(Stored data entries)
=== Section Start ===
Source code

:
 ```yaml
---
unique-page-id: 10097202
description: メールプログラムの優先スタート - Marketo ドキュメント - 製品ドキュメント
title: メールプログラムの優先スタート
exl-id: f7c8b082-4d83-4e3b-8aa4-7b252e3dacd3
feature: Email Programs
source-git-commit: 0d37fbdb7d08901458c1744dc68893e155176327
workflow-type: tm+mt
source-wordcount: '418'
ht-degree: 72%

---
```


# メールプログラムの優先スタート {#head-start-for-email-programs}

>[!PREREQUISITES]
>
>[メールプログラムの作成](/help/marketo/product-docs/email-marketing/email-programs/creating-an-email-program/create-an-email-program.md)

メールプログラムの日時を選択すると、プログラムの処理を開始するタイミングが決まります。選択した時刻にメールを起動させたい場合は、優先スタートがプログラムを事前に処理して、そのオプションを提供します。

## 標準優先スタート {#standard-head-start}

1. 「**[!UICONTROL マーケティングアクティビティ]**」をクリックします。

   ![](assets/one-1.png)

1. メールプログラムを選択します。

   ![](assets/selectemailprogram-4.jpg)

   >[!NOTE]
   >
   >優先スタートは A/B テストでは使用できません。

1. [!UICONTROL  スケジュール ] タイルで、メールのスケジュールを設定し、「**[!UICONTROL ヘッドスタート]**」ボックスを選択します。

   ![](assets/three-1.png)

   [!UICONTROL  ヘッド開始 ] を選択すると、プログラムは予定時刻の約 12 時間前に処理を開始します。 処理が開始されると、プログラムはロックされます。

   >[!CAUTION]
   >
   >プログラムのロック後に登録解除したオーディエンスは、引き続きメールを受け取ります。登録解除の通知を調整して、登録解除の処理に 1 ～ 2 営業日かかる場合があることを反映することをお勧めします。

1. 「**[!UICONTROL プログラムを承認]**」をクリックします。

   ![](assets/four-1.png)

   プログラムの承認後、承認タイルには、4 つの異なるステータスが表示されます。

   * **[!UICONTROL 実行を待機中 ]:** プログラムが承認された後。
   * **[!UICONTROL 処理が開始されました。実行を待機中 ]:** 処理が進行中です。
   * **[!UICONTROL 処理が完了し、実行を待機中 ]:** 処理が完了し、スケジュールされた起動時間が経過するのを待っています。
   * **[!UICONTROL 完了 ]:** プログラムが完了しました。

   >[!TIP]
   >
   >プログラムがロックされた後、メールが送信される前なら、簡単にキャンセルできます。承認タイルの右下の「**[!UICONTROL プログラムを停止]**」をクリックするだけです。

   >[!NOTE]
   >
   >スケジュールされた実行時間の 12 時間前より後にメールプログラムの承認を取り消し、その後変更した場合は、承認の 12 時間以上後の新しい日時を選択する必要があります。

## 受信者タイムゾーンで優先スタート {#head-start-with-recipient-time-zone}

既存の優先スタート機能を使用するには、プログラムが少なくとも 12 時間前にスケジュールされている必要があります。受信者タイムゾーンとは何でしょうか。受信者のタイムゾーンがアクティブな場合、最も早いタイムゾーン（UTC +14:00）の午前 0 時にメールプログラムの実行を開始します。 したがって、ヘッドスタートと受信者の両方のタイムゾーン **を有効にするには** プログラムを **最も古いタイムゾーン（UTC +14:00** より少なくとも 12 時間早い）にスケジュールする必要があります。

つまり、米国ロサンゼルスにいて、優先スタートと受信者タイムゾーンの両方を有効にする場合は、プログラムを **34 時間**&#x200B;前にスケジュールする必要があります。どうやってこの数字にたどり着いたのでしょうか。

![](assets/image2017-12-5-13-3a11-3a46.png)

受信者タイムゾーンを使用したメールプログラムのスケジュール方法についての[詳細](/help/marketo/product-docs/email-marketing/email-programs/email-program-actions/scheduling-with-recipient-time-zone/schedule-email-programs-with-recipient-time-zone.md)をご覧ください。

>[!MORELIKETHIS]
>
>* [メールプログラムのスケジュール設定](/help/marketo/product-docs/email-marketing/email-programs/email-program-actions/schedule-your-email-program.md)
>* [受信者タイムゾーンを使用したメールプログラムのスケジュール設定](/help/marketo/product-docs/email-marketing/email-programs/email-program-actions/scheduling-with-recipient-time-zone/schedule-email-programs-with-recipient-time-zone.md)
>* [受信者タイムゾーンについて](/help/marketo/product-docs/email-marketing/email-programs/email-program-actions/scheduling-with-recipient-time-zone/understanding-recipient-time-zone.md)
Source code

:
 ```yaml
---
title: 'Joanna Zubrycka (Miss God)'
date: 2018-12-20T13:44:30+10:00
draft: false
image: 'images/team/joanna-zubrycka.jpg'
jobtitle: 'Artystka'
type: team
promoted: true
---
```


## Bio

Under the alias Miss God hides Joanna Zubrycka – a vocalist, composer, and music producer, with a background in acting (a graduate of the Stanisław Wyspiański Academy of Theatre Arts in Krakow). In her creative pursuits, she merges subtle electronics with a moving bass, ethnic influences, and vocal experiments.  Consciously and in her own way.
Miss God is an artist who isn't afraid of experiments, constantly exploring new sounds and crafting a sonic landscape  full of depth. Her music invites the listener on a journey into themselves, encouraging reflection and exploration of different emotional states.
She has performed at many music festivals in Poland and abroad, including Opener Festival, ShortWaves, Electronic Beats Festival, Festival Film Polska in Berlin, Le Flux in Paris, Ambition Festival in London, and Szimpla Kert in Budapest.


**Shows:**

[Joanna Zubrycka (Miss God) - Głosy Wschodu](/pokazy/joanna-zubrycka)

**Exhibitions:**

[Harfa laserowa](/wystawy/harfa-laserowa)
=== Section End ===
Would you output every entry exactly as it was written?

Source code

:
 ```yaml
---
unique-page-id: 10097202
description: メールプログラムの優先スタート - Marketo ドキュメント - 製品ドキュメント
title: メールプログラムの優先スタート
exl-id: f7c8b082-4d83-4e3b-8aa4-7b252e3dacd3
feature: Email Programs
source-git-commit: 0d37fbdb7d08901458c1744dc68893e155176327
workflow-type: tm+mt
source-wordcount: '418'
ht-degree: 72%

---
```


# メールプログラムの優先スタート {#head-start-for-email-programs}

>[!PREREQUISITES]
>
>[メールプログラムの作成](/help/marketo/product-docs/email-marketing/email-programs/creating-an-email-program/create-an-email-program.md)

メールプログラムの日時を選択すると、プログラムの処理を開始するタイミングが決まります。選択した時刻にメールを起動させたい場合は、優先スタートがプログラムを事前に処理して、そのオプションを提供します。

## 標準優先スタート {#standard-head-start}

1. 「**[!UICONTROL マーケティングアクティビティ]**」をクリックします。

   ![](assets/one-1.png)

1. メールプログラムを選択します。

   ![](assets/selectemailprogram-4.jpg)

   >[!NOTE]
   >
   >優先スタートは A/B テストでは使用できません。

1. [!UICONTROL  スケジュール ] タイルで、メールのスケジュールを設定し、「**[!UICONTROL ヘッドスタート]**」ボックスを選択します。

   ![](assets/three-1.png)

   [!UICONTROL  ヘッド開始 ] を選択すると、プログラムは予定時刻の約 12 時間前に処理を開始します。 処理が開始されると、プログラムはロックされます。

   >[!CAUTION]
   >
   >プログラムのロック後に登録解除したオーディエンスは、引き続きメールを受け取ります。登録解除の通知を調整して、登録解除の処理に 1 ～ 2 営業日かかる場合があることを反映することをお勧めします。

1. 「**[!UICONTROL プログラムを承認]**」をクリックします。

   ![](assets/four-1.png)

   プログラムの承認後、承認タイルには、4 つの異なるステータスが表示されます。

   * **[!UICONTROL 実行を待機中 ]:** プログラムが承認された後。
   * **[!UICONTROL 処理が開始されました。実行を待機中 ]:** 処理が進行中です。
   * **[!UICONTROL 処理が完了し、実行を待機中 ]:** 処理が完了し、スケジュールされた起動時間が経過するのを待っています。
   * **[!UICONTROL 完了 ]:** プログラムが完了しました。

   >[!TIP]
   >
   >プログラムがロックされた後、メールが送信される前なら、簡単にキャンセルできます。承認タイルの右下の「**[!UICONTROL プログラムを停止]**」をクリックするだけです。

   >[!NOTE]
   >
   >スケジュールされた実行時間の 12 時間前より後にメールプログラムの承認を取り消し、その後変更した場合は、承認の 12 時間以上後の新しい日時を選択する必要があります。

## 受信者タイムゾーンで優先スタート {#head-start-with-recipient-time-zone}

既存の優先スタート機能を使用するには、プログラムが少なくとも 12 時間前にスケジュールされている必要があります。受信者タイムゾーンとは何でしょうか。受信者のタイムゾーンがアクティブな場合、最も早いタイムゾーン（UTC +14:00）の午前 0 時にメールプログラムの実行を開始します。 したがって、ヘッドスタートと受信者の両方のタイムゾーン **を有効にするには** プログラムを **最も古いタイムゾーン（UTC +14:00** より少なくとも 12 時間早い）にスケジュールする必要があります。

つまり、米国ロサンゼルスにいて、優先スタートと受信者タイムゾーンの両方を有効にする場合は、プログラムを **34 時間**&#x200B;前にスケジュールする必要があります。どうやってこの数字にたどり着いたのでしょうか。

![](assets/image2017-12-5-13-3a11-3a46.png)

受信者タイムゾーンを使用したメールプログラムのスケジュール方法についての[詳細](/help/marketo/product-docs/email-marketing/email-programs/email-program-actions/scheduling-with-recipient-time-zone/schedule-email-programs-with-recipient-time-zone.md)をご覧ください。

>[!MORELIKETHIS]
>
>* [メールプログラムのスケジュール設定](/help/marketo/product-docs/email-marketing/email-programs/email-program-actions/schedule-your-email-program.md)
>* [受信者タイムゾーンを使用したメールプログラムのスケジュール設定](/help/marketo/product-docs/email-marketing/email-programs/email-program-actions/scheduling-with-recipient-time-zone/schedule-email-programs-with-recipient-time-zone.md)
>* [受信者タイムゾーンについて](/help/marketo/product-docs/email-marketing/email-programs/email-program-actions/scheduling-with-recipient-time-zone/understanding-recipient-time-zone.md)
Source code

:
 ```yaml
---
title: 'Joanna Zubrycka (Miss God)'
date: 2018-12-20T13:44:30+10:00
draft: false
image: 'images/team/joanna-zubrycka.jpg'
jobtitle: 'Artystka'
type: team
promoted: true
---
```


## Bio

Under the alias Miss God hides Joanna Zubrycka – a vocalist, composer, and music producer, with a background in acting (a graduate of the Stanisław Wyspiański Academy of Theatre Arts in Krakow). In her creative pursuits, she merges subtle electronics with a moving bass, ethnic influences, and vocal experiments.  Consciously and in her own way.
Miss God is an artist who isn't afraid of experiments, constantly exploring new sounds and crafting a sonic landscape  full of depth. Her music invites the listener on a journey into themselves, encouraging reflection and exploration of different emotional states.
She has performed at many music festivals in Poland and abroad, including Opener Festival, ShortWaves, Electronic Beats Festival, Festival Film Polska in Berlin, Le Flux in Paris, Ambition Festival in London, and Szimpla Kert in Budapest.


**Shows:**

[Joanna Zubrycka (Miss God) - Głosy Wschodu](/pokazy/joanna-zubrycka)

**Exhibitions:**

[Harfa laserowa](/wystawy/harfa-laserowa)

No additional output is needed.